Job Description
Want to own the data infrastructure behind some of the most naturalistic voice models in production?
You'll be joining a well-funded speech AI startup — just closed their Series A — with strong enterprise traction and revenue that more than doubled last quarter. They're building ultra-realistic voice technology that handles natural laughter, breathing, seamless language switching, and accurate pronunciation across languages and accents. Their models are powering hundreds of millions of conversations monthly.

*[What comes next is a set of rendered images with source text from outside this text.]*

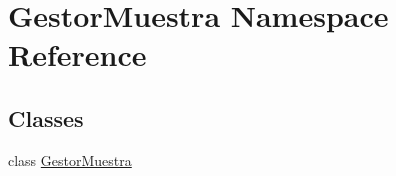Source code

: \hypertarget{namespace_gestor_muestra}{}\section{Gestor\+Muestra Namespace Reference}
\label{namespace_gestor_muestra}
\subsection*{Classes}
\begin{DoxyCompactItemize}
\item 
class \mbox{\hyperlink{class_gestor_muestra_1_1_gestor_muestra}{Gestor\+Muestra}}
\end{DoxyCompactItemize}
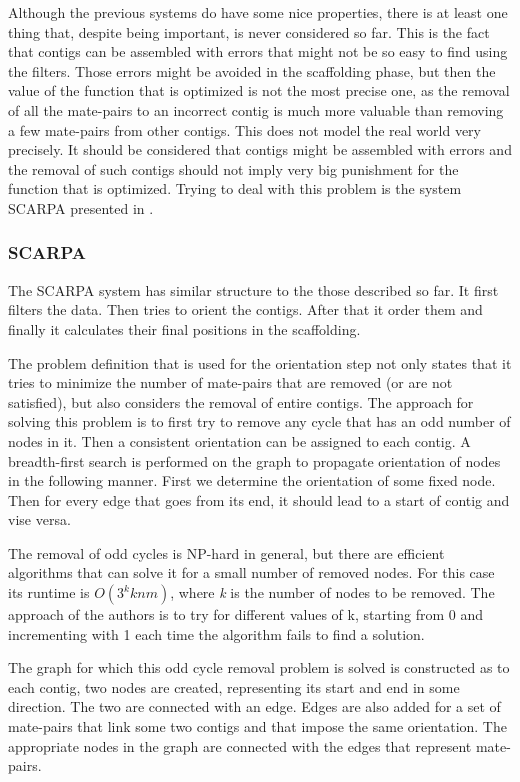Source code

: \documentclass[11pt]{article}
\begin{document}
Although the previous systems do have some nice properties, there is at least
one thing that, despite being important, is never considered so far. This is the
fact that contigs can be assembled with errors that might not be so easy to find
using the filters. Those errors might be avoided in the scaffolding phase, but
then the value of the function that is optimized is not the most precise one, as
the removal of all the mate-pairs to an incorrect contig is much more valuable
than removing a few mate-pairs from other contigs. This does not model the real
world very precisely. It should be considered that contigs might be assembled
with errors and the removal of such contigs should not imply very big punishment
for the function that is optimized. Trying to deal with this problem is the
system SCARPA presented in \cite{SCARPA}.

\subsubsection{SCARPA} %
\label{ssub:SCARPA}
The SCARPA system has similar structure to the those described so far. It first
filters the data. Then tries to orient the contigs. After that it order them and
finally it calculates their final positions in the scaffolding. 

The problem definition that is used for the orientation step not only states
that it tries to minimize the number of mate-pairs that are removed (or are not
satisfied), but also considers the removal of entire contigs. The approach for
solving this problem is to first try to remove any cycle that has an odd number
of nodes in it. Then a consistent orientation can be assigned to each
contig. A breadth-first search is performed on the graph to propagate
orientation of nodes in the following manner. First we determine the orientation
of some fixed node. Then for every edge that goes from its end, it should lead
to a start of contig and vise versa.

The removal of odd cycles is NP-hard in general, but there are efficient
algorithms that can solve it for a small number of removed nodes. For this case
its runtime is $O(3^k k n m )$, where \emph{k} is the number of nodes to be
removed. The approach of the authors is to try for different values of k,
starting from 0 and incrementing with 1 each time the algorithm fails to find a
solution.

The graph for which this odd cycle removal problem is solved is constructed as
to each contig, two nodes are created, representing its start and end in some
direction. The two are connected with an edge. Edges are also added for a set of
mate-pairs that link some two contigs and that impose the same orientation. The
appropriate nodes in the graph are connected with the edges that represent
mate-pairs. 
\end{document}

Before training a single model, they built their own corpus — full-duplex, studio-quality conversational speech annotated by PhD linguists. As their MLE, you'll own the pipelines that turn that raw material into clean, training-ready data.
What you'll do
- Own end-to-end data pipelines from raw audio ingestion through to versioned, training-ready datasets
- Build quality systems that catch annotation errors and alignment issues before they reach a training run
- Maintain the training infrastructure that keeps GPUs fed — dataloaders, streaming datasets, multi-modal batching
- Build and iterate on tooling across speech representations including neural codecs, semantic tokens and mel features
- Handle full- and half-duplex pipeline work including two-channel alignment and overlap handling
What you'll bring
- Strong engineering fundamentals with experience building ML data pipelines at scale
- Hands-on experience with speech or audio data
- Solid understanding of speech representations and the tradeoffs between them
- Experience with multi-channel audio data including diarisation and alignment
Nice to have
- Experience with multilingual data pipelines
- Large-scale training infrastructure experience — FSDP, DeepSpeed, Ray
- Annotation tooling and human-in-the-loop systems
Remote-friendly. Competitive base plus stock.